Lewat "O", Eka kian berhak untuk ditahbiskan sebagai seorang pendongeng. Sebab "O", ditulis dalam kerangka sebuah fabel. Memperlihatkan beberapa hewan yang berbicara antara satu sama lain. Namun di "O", bukan hanya hewan yang berbicara dan memiliki kerangka berpikir, di dalamnya terdapat sejumlah benda yang juga bercerita dari sudut pandang masing-masing.
Sekali lagi, jangan tertipu dengan judul yang pendek dan pengantar yang tak kalah pendek untuk sebuah novel bertebal 478 halaman. Eka mengisahkan begitu banyak karakter yang nasibnya secara langsung maupun tidak langsung beririsan dengan kisah si monyet, O.
Di lima bab pertama saja, anda akan disuguhkan kepingan beragam kisah, tentang O dan monyet tunangannya Entang Kosasih. Tentang kerumitan nasib polisi baik, Sobar, dengan preman Toni Bagong, Dara, dan revolver miliknya.
Anda juga akan bertemu cerita O dengan si majikan sirkus topeng monyet yang "mengasuhnya", Betalumur, si anjing kecil Kirik dan kaleng sarden. Ada juga kepingan narasi yang melibatkan Kirik, ibunya Wulandari, Jarwo Edan dan Rudi Gudel. Juga tentang Jarwo Edan dan Wulandari, bukan anjing.
Eka juga menyodorkan kepingan kisah pasangan pemulung Ma Kungkung dan Mat Angin yang bertemu seekor burung kakak tua bernama Siti. Selain itu juga ada kepingan kecil kisah antara Betalumur, Kirik dan Rini Juwita.
Silakan hitung sendiri sudah berapa banyak "sobekan kertas cerita" yang diangkat Eka dalam pembacaan lima bab pertama dongengnya itu.
Semakin anda membuka tiap lembar "O", kian banyak kepingan kisah yang dipepatkan Eka di dalam novel tersebut. Semua kepingan kisah pada dasarnya akan berkaitan dengan sikap beberapa tokoh menanggapi keinginan O untuk berubah menjadi manusia.

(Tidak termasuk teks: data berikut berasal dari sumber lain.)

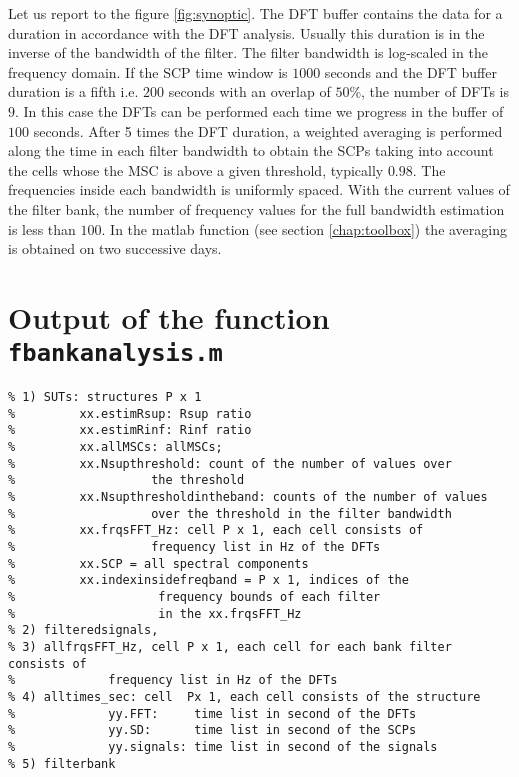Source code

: Let us report to the figure \ref{fig:synoptic}. The DFT buffer contains the data for a duration in accordance with the DFT analysis. Usually this duration is in the inverse of the bandwidth of the filter. The filter bandwidth is log-scaled in the frequency domain. If the SCP time window is $1000$ seconds and the DFT buffer duration is  a fifth i.e. $200$ seconds with an overlap of $50\%$, the number of DFTs  is $9$. In this case the DFTs can be performed each time we progress in the buffer of $100$ seconds. After 5 times the DFT duration, a weighted averaging is performed along the time in each filter bandwidth to obtain the SCPs taking into account the cells whose the MSC is above a given threshold, typically $0.98$. The frequencies inside each bandwidth is uniformly spaced. With the current values of the filter bank, the number of frequency values for the full bandwidth estimation is less than $100$. In the matlab function (see section \ref{chap:toolbox}) the averaging is obtained on two successive days.



\newpage\clearpage
\section{Output of the function {\tt fbankanalysis.m}}

\begin{verbatim}
% 1) SUTs: structures P x 1
%         xx.estimRsup: Rsup ratio
%         xx.estimRinf: Rinf ratio
%         xx.allMSCs: allMSCs;
%         xx.Nsupthreshold: count of the number of values over
%                   the threshold
%         xx.Nsupthresholdintheband: counts of the number of values
%                   over the threshold in the filter bandwidth
%         xx.frqsFFT_Hz: cell P x 1, each cell consists of
%                   frequency list in Hz of the DFTs
%         xx.SCP = all spectral components
%         xx.indexinsidefreqband = P x 1, indices of the
%                    frequency bounds of each filter
%                    in the xx.frqsFFT_Hz
% 2) filteredsignals, 
% 3) allfrqsFFT_Hz, cell P x 1, each cell for each bank filter consists of
%             frequency list in Hz of the DFTs
% 4) alltimes_sec: cell  Px 1, each cell consists of the structure
%             yy.FFT:     time list in second of the DFTs
%             yy.SD:      time list in second of the SCPs
%             yy.signals: time list in second of the signals
% 5) filterbank



\end{verbatim}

O dan tunangannya, hidup dalam kelompok monyet yang mendiami kawasan hutan di Rawa Kalong. Kelompok monyet yang berkeyakinan bahwa mereka bisa berubah menjadi manusia, berdasarkan kisah turun temurun tentang monyet yang berubah menjadi manusia, Armo Gundul.
Maka demikianlah "O", novel yang mengisahkan tentang O seekor monyet yang ingin berubah menjadi manusia dan menikahi Kaisar Dangdut.
Dendam tak lagi utama
Salah satu ciri khas dari novel-novel karya Eka adalah unsur dendam yang menjadi nyawa sekaligus menjadi bahan bakar dari narasi kisah-kisah yang terkandung di dalamnya. Tentu tak sulit untuk menyadari itu bila anda sudah membaca "Cantik Itu Luka" (2002), "Lelaki Harimau" (2004) dan "Seperti Dendam, Rindu Harus Dibayar Tuntas" (2014).

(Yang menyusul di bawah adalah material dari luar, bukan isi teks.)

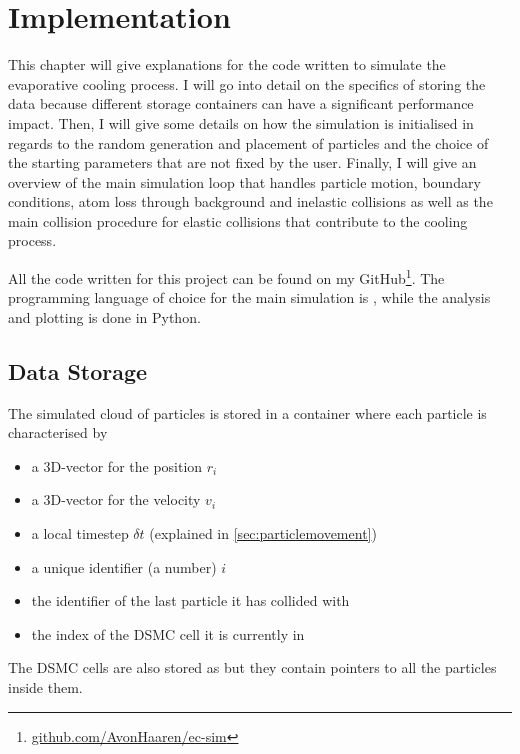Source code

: 

\chapter{Implementation}
This chapter will give explanations for the code written to simulate the evaporative cooling process. I will go into detail on the specifics of storing the data because different storage containers can have a significant performance impact. Then, I will give some details on how the simulation is initialised in regards to the random generation and placement of particles and the choice of the starting parameters that are not fixed by the user. Finally, I will give an overview of the main simulation loop that handles particle motion, boundary conditions, atom loss through background and inelastic collisions as well as the main collision procedure for elastic collisions that contribute to the cooling process.

All the code written for this project can be found on my GitHub\footnote{\url{github.com/AvonHaaren/ec-sim}}. The programming language of choice for the main simulation is \Cpp, while the analysis and plotting is done in Python. 
%
\section{Data Storage}
\label{sec:eva_data_storage}
%
The simulated cloud of particles is stored in a \stdvector container where each particle is characterised by
\begin{itemize}
    \item a 3D-vector for the position $r_i$
    \item a 3D-vector for the velocity $v_i$
    \item a local timestep $\delta t$ (explained in \cref{sec:particlemovement})
    \item a unique identifier (a number) $i$
    \item the identifier of the last particle it has collided with
    \item the index of the DSMC cell it is currently in
\end{itemize}
%
The DSMC cells are also stored as \stdvector but they contain pointers to all the particles inside them.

Hal itu tidak berlaku dalam "O", sebab narasi utama cerita ini tidak dihidupkan oleh dendam. Anda mungkin masih menemukan perkara dendam di beberapa kepingan kisah yang ada di dalamnya, namun ia tak lagi menjadi nyawa utama dalam kisah Eka. Setidaknya di dalam "O".
Ayah dari Kidung Kinanti Kurniawan itu mengaku saat menyusun "O" dirinya terinspirasi dengan "Kisah 1001 Malam". Oleh karena itu pula Eka memepatkan beragam cerita untuk membangun kisah dengan premis utama seekor monyet yang ingin menikah dengan Kaisar Dangdut.

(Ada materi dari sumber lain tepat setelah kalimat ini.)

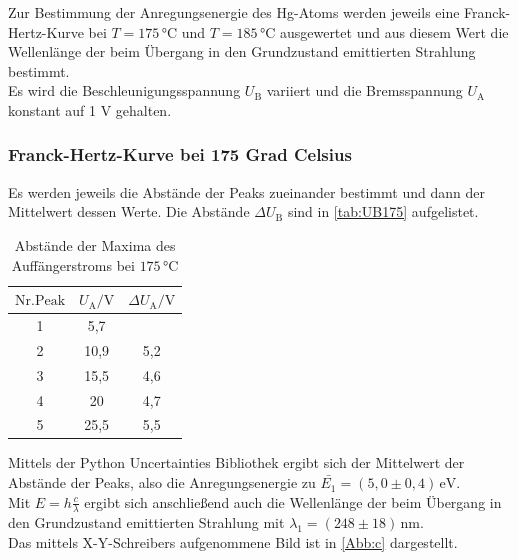 Zur Bestimmung der Anregungsenergie des Hg-Atoms werden jeweils eine Franck-Hertz-Kurve
bei $T=175 \, \si{\celsius}$ und $T=185 \, \si{\celsius}$ ausgewertet und aus diesem Wert
die Wellenlänge der beim Übergang in den Grundzustand emittierten Strahlung bestimmt.\\
Es wird die Beschleunigungsspannung $U_{\mathrm{B}}$ variiert und die Bremsspannung $U_{\mathrm{A}}$ konstant auf
1 V gehalten.

\subsubsection{Franck-Hertz-Kurve bei 175 Grad Celsius}

Es werden jeweils die Abstände der Peaks zueinander bestimmt und dann der Mittelwert
dessen Werte. Die Abstände $\Delta U_{\mathrm{B}}$ sind in \autoref{tab:UB175} aufgelistet.

\begin{table}[!h]
  \begin{center}
    \begin{tabular}{|c|c|c|}
      \hline
      $\mathrm{Nr. Peak} $ & $U_{\mathrm{A}} / \si{\volt}$ & $\Delta U_{\mathrm{A}} / \si{\volt}$ \\
      \hline
      1 & 5,7 & \\
      2 & 10,9 & 5,2 \\
      3 & 15,5 & 4,6 \\
      4 & 20   & 4,7 \\
      5 & 25,5 & 5,5 \\
      \hline
    \end{tabular}
    \caption{Abstände der Maxima des Auffängerstroms bei $175 \, \si{\celsius}$}
    \label{tab:UB175}
  \end{center}
\end{table}

Mittels der Python Uncertainties Bibliothek \cite{python} ergibt sich der Mittelwert der Abstände der Peaks, also
die Anregungsenergie zu $\bar{E_1} = (5,0 \pm 0,4) \, \si{\electronvolt}$. \\
Mit $E = h \frac{c}{\lambda}$ ergibt sich anschließend auch die Wellenlänge der beim Übergang in den
Grundzustand emittierten Strahlung mit $\lambda_1 = (248 \pm 18) \, \si{\nano\meter}$.\\
Das mittels X-Y-Schreibers aufgenommene Bild ist in \autoref{Abb:c} dargestellt.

Meski menulis dalam bentuk fabel, Eka memperingatkan bahwa "O" bukan untuk konsumsi anak-anak. Bagi Eka, "O" adalah sebuah fabel untuk pembaca dewasa.
Bagi anda yang gemar menggunakan kutipan-kutipan untuk dijadikan caption foto-foto yang anda unggah di media sosial, jangan khawatir, "O" kaya dengan kutipan yang bisa anda comot dari dialog antar tokoh maupun narasi yang dituliskan suami penulis Ratih Kumala itu.
Atau anda bisa juga menciptakan kutipan sendiri dengan membubuhkan kesan yang didapat selepas membaca "O". Seperti penulis Djenar Maesa Ayu misalnya, yang meskipun mengaku belum merampungkan membaca "O", namun dari novel itu dirinya belajar bahwa "kita tidak akan bisa menentukan kepada siapa kita jatuh cinta, tetapi kita bisa memilih bagaimana kita jatuh cinta".
Tunggu sebentar, jangan dulu bereaksi terhadap pernyataan Djenar, sebaiknya anda baca dulu "O" hingga rampung dan setelah menutupnya silakan putuskan apakah lewat "O" Eka betul-betul mengajarkan apa yang dikatakan Djenar atau tidak.